越境カンファvol.3 多視点報告
第3回越境カンファでは、 「こどもの部屋から明日の衣食住を眺める 」 をテーマに多種多様な視点・切り口でディスカッションを行いました!プレゼンターは生田海斗さん(スイス/建築)でした! 今回はカンファで出てきた注目のトピックの要約をそれぞれご紹介していきます!
第3回越境カンファでは、 「こどもの部屋から明日の衣食住を眺める 」 をテーマに多種多様な視点・切り口でディスカッションを行いました!プレゼンターは生田海斗さん(スイス/建築)でした! 今回はカンファで出てきた注目のトピックの要約をそれぞれご紹介していきます!
越境カンファvol.3 概要
第3回越境カンファでは
「こどもの部屋から明日の衣食住を眺める」というテーマを掲げ、
-こどもの空間
-こどもと家族
-こどもと都市
の3つを中心的な視点・切り口とし、少し先の未来の住環境を考えるディスカッションを行いました💡
今回は、多感で繊細な子どもたちの生活空間や家族のかたちにフォーカスすることから、いまのわたしたちのライフスタイルや身近な生活環境のアップデートの可能性を探していきました。

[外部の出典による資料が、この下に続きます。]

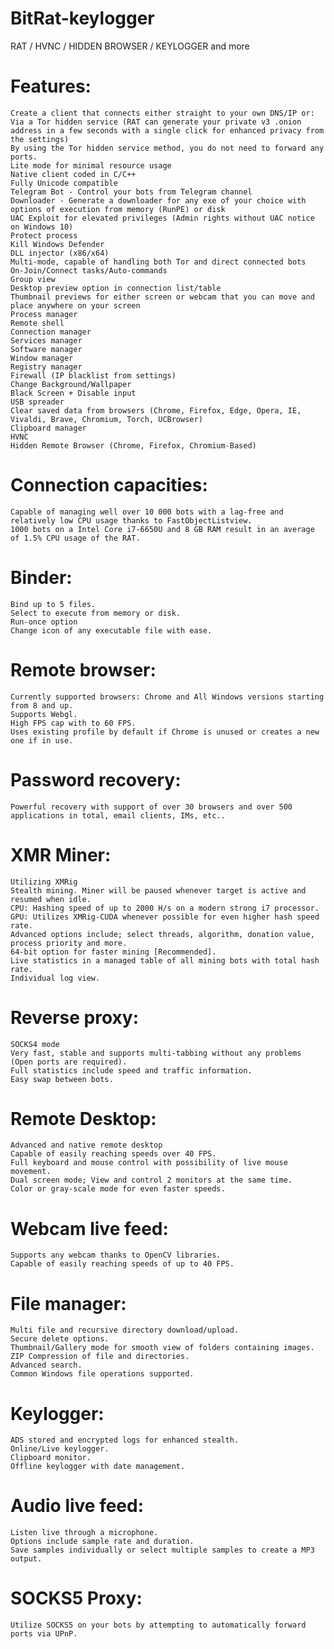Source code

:# BitRat-keylogger
RAT / HVNC / HIDDEN BROWSER / KEYLOGGER and more

# Features:
    Create a client that connects either straight to your own DNS/IP or:
    Via a Tor hidden service (RAT can generate your private v3 .onion address in a few seconds with a single click for enhanced privacy from the settings)
    By using the Tor hidden service method, you do not need to forward any ports.
    Lite mode for minimal resource usage
    Native client coded in C/C++
    Fully Unicode compatible
    Telegram Bot - Control your bots from Telegram channel
    Downloader - Generate a downloader for any exe of your choice with options of execution from memory (RunPE) or disk
    UAC Exploit for elevated privileges (Admin rights without UAC notice on Windows 10)
    Protect process
    Kill Windows Defender
    DLL injector (x86/x64)
    Multi-mode, capable of handling both Tor and direct connected bots
    On-Join/Connect tasks/Auto-commands
    Group view
    Desktop preview option in connection list/table
    Thumbnail previews for either screen or webcam that you can move and place anywhere on your screen
    Process manager
    Remote shell
    Connection manager
    Services manager
    Software manager
    Window manager
    Registry manager
    Firewall (IP blacklist from settings)
    Change Background/Wallpaper
    Black Screen + Disable input
    USB spreader
    Clear saved data from browsers (Chrome, Firefox, Edge, Opera, IE, Vivaldi, Brave, Chromium, Torch, UCBrowser)
    Clipboard manager
    HVNC
    Hidden Remote Browser (Chrome, Firefox, Chromium-Based)
# Connection capacities:
    Capable of managing well over 10 000 bots with a lag-free and relatively low CPU usage thanks to FastObjectListview.
    1000 bots on a Intel Core i7-6650U and 8 GB RAM result in an average of 1.5% CPU usage of the RAT.
# Binder:
    Bind up to 5 files.
    Select to execute from memory or disk.
    Run-once option
    Change icon of any executable file with ease.
# Remote browser:
    Currently supported browsers: Chrome and All Windows versions starting from 8 and up.
    Supports Webgl.
    High FPS cap with to 60 FPS.
    Uses existing profile by default if Chrome is unused or creates a new one if in use.
# Password recovery:
    Powerful recovery with support of over 30 browsers and over 500 applications in total, email clients, IMs, etc..
# XMR Miner:
    Utilizing XMRig
    Stealth mining. Miner will be paused whenever target is active and resumed when idle.
    CPU: Hashing speed of up to 2000 H/s on a modern strong i7 processor.
    GPU: Utilizes XMRig-CUDA whenever possible for even higher hash speed rate.
    Advanced options include; select threads, algorithm, donation value, process priority and more.
    64-bit option for faster mining [Recommended].
    Live statistics in a managed table of all mining bots with total hash rate.
    Individual log view.
# Reverse proxy:
    SOCKS4 mode
    Very fast, stable and supports multi-tabbing without any problems (Open ports are required).
    Full statistics include speed and traffic information.
    Easy swap between bots.
# Remote Desktop:
    Advanced and native remote desktop
    Capable of easily reaching speeds over 40 FPS.
    Full keyboard and mouse control with possibility of live mouse movement.
    Dual screen mode; View and control 2 monitors at the same time.
    Color or gray-scale mode for even faster speeds.
# Webcam live feed:
    Supports any webcam thanks to OpenCV libraries.
    Capable of easily reaching speeds of up to 40 FPS.
# File manager:
    Multi file and recursive directory download/upload.
    Secure delete options.
    Thumbnail/Gallery mode for smooth view of folders containing images.
    ZIP Compression of file and directories.
    Advanced search.
    Common Windows file operations supported.
# Keylogger:
    ADS stored and encrypted logs for enhanced stealth.
    Online/Live keylogger.
    Clipboard monitor.
    Offline keylogger with date management.
# Audio live feed:
    Listen live through a microphone.
    Options include sample rate and duration.
    Save samples individually or select multiple samples to create a MP3 output.
# SOCKS5 Proxy:
    Utilize SOCKS5 on your bots by attempting to automatically forward ports via UPnP.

はじめに、こどもに関する近現代史(子供部屋や教室、核家族、公園の変遷…)を簡潔に振り返り、衣食住に潜む課題をソフト・ハード両面から捉えるにあたって、共感・考えやすいキーワードを共有しました。
その後、同分野同士のグループでのディスカッションを経て、異分野同士のグループでのディスカッションでキーワードの集積や切り口の差異から新たな意見を持ち寄り、最後は同分野同士のグループで以下のように意見をまとめていきました。
It takes a child to raise a society.
🟡Group1 建築+土木系
〈教室空間を見直し、公共性の変容を目指す〉
・先生-生徒の間でも個人の差がない平等関係を維持しながら、座学スタイルやスタジオ制のように授業の目的の骨格に合わせてレイアウトを柔軟に変えることが必要。
・例えばそのコンセプトを都市空間にも応用し、スタジオ型のベンチ空間など単一・線形的でない場づくりを生み出すアプローチになるのではないか。
🔵Group2 理工系
〈自発的/受動的体験の共存〉
・例えば教室の席配置は自由、黒板もタブレットの導入でオープンにも目指す一方で、黒板のような偶発性が高く自由な行為を生む場やきっかけは残していくことも必要。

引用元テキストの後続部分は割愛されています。